Shadow of yesteryear
There appears to be a general sense of relief and genuine excitement surrounding this year's EIFF. Ever since the launch of the programme, and palpably since the EIFF opening gala Killer Joe blew away the doubts, there has been a much more positive vibe about this year's festival and where it's headed.
Gone are the tumbleweeds blowing through empty corridors of last year's EIFF HQ. Awards and the red carpets are back. There's some glamour and famous faces about (e.g jurors Elliot Gould and Jim Broadbent, pictured below at the opening night party).
Now the most pressing problem is that there's “too much on”.
There's still some residue of bitterness over last year's poorly concocted programme though, as illustrated by a news item in Scotland on Sunday about the appointment of former EIFF artistic director Mark Cousins as a patron of the festival, joining actor Robert Carlyle, film-maker Seamus McGarvey, and actor Tilda Swinton.

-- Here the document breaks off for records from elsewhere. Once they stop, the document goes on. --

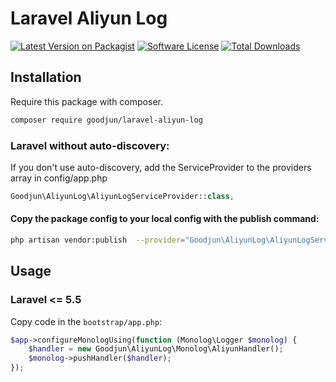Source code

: Laravel Aliyun Log
==============================

[![Latest Version on Packagist][ico-version]][link-packagist]
[![Software License][ico-license]](LICENSE.md)
[![Total Downloads][ico-downloads]][link-downloads]

## Installation

Require this package with composer.

``` bash
composer require goodjun/laravel-aliyun-log
```

### Laravel without auto-discovery:

If you don't use auto-discovery, add the ServiceProvider to the providers array in config/app.php

``` php
Goodjun\AliyunLog\AliyunLogServiceProvider::class,
```

#### Copy the package config to your local config with the publish command:

``` bash
php artisan vendor:publish  --provider="Goodjun\AliyunLog\AliyunLogServiceProvider"
```

## Usage

### Laravel <= 5.5

Copy code in the `bootstrap/app.php`:

```php
$app->configureMonologUsing(function (Monolog\Logger $monolog) {
    $handler = new Goodjun\AliyunLog\Monolog\AliyunHandler();
    $monolog->pushHandler($handler);
});
```

[ico-version]: https://img.shields.io/packagist/v/goodjun/aliyun-open-api-sls.svg?style=flat-square
[ico-license]: https://img.shields.io/badge/license-MIT-brightgreen.svg?style=flat-square
[ico-downloads]: https://img.shields.io/packagist/dt/goodjun/aliyun-open-api-sls.svg?style=flat-square

[link-packagist]: https://packagist.org/packages/goodjun/aliyun-open-api-sls
[link-downloads]: https://packagist.org/packages/goodjun/aliyun-open-api-sls
[link-author]: https://github.com/goodjun
[link-contributors]: ../../contributors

Cousins and Swinton (below) were behind last year's "blueprint" for the festival, after big cuts to the EIFF 2011 budget.
Brian Ferguson writes: 'The man behind a revamp of the Edinburgh International Film Festival that led to it being branded a “disaster” and a “debacle” has been made a patron of the rescued event.'
Richard Mowe, journalist and French Film Festival UK director, who has been a longstanding advocate of moving the festival back to August, says critics from London and overseas have told him they will not be coming to the festival this year.
“I think there will be a lasting legacy,” says Mowe.
Murray Grigor also argues in the article that “people like Mark Cousins” were responsible for pushing for the festival to move to June several years ago. Grigor says that with the change of date the festival's “seeds of destruction” were sown.
Strong words. Certainly, the calendar change creates a new dynamic. Seeds were certainly sown. But while Fujiwara and his team may not be able to get the London media to stick around beyond the opening party this year, he appears to be doing a good job of building a provocative and exciting film festival.
As for Mark Cousins, he is sure to be a passionate ambassador for the festival, even if he was involved with some bad choices over the hurriedly put-together programme last year.
So the air is not quite cleared yet. But, with almost twice as many films showing, Fujiwara looks set to deliver on his promise of much better box office numbers (last year ticket sales plummeted from 44,500 to 34,500).
As EG film critic Dylan Matthew commented drily on the “vast improvement” of a film festival this year. “It's almost like last year didn't happen. They're also showing films this year which helps.”